• [Requirement] The lines you return should be those containing the string "left", taken from the data below.

::::::::

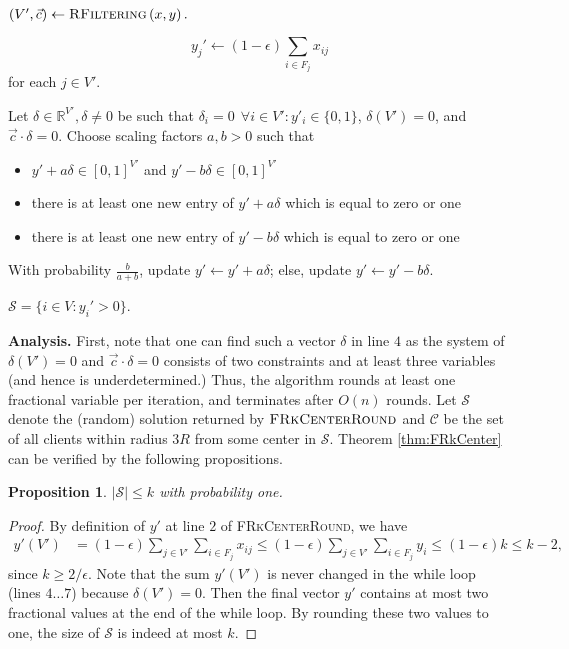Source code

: \documentclass[a4paper,11pt]{article}
\newtheorem{proposition}[theorem]{Proposition}
\newcommand{\C}{\mathcal{C}}
\renewcommand{\S}{\mathcal{S}}
\begin{document}
\begin{algorithm}[h]
\caption{$\textsc{FRkCenterRound}\left(\epsilon,x,y \right)$}
\begin{algorithmic}[1]
\STATE $(V',\vec{c}) \gets \textsc{RFiltering}\left(x,y \right).$

$$
y_j' \gets (1 - \epsilon)\sum_{i \in F_j} x_{ij}
$$
for each $j \in V'$.

	\STATE Let $\delta \in \mathbb{R}^{V'}, \delta \neq 0$ be such that $\delta_i = 0 ~~\forall i \in V':y'_i \in \{0,1\}$,  $\delta(V') = 0$, and $\vec{c} \cdot \delta = 0.$
	\STATE Choose scaling factors $a,b > 0$ such that 
		\begin{itemize}[noitemsep,nolistsep] 
			\item $y'+a\delta\in [0,1]^{V'}$ and $y'-b\delta \in [0,1]^{V'}$
			\item there is at least one new entry of $y'+a\delta$ which is equal to zero or one
			\item there is at least one new entry of $y'-b\delta$ which is equal to zero or one
		\end{itemize}
	\STATE With probability $\frac{b}{a+b}$, update $y' \gets y' + a\delta$; else, update $y' \gets y' - b\delta$.	
\ENDWHILE

\RETURN $\S = \{i \in V: y_i' > 0\}$.
\end{algorithmic} 
\label{algo:frkcenter}
\end{algorithm}

\bigskip \textbf{Analysis.} First, note that one can find such a vector $\delta$ in line $4$ as the system of $\delta(V')=0$ and $\vec{c} \cdot \delta = 0$ consists of two constraints and at least three variables (and hence is underdetermined.) Thus, the algorithm rounds at least one fractional variable per iteration, and terminates after $O(n)$ rounds. Let $\S$ denote the (random) solution returned by  $\textsc{FRkCenterRound}$ and $\C$ be the set of all clients within radius $3R$ from some center in $\S$. Theorem \ref{thm:FRkCenter} can be verified by the following propositions.

\begin{proposition}  $|\S| \leq k$ with probability one.
\end{proposition}
\begin{proof} By definition of $y'$ at line $2$ of \textsc{FRkCenterRound}, we have
\begin{align*}
y'(V') &= (1-\epsilon) \sum_{j \in V'} \sum_{i \in F_j} x_{ij}  \leq (1-\epsilon) \sum_{j \in V'} \sum_{i \in F_j} y_i \leq (1-\epsilon)k \leq k-2,	
\end{align*}
since $k \geq 2/\epsilon$.
Note that the sum $y'(V')$ is never changed in the while loop (lines $4 \ldots 7$) because $\delta(V') = 0$. Then the final vector $y'$ contains at most two fractional values at the end of the while loop. By rounding these two values to one, the size of $\S$ is indeed at most $k$.
\end{proof}
\end{document}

::::::::

• [Exercise response]
\caption{$\textsc{FRkCenterRound}\left(\epsilon,x,y \right)$}
\STATE $(V',\vec{c}) \gets \textsc{RFiltering}\left(x,y \right).$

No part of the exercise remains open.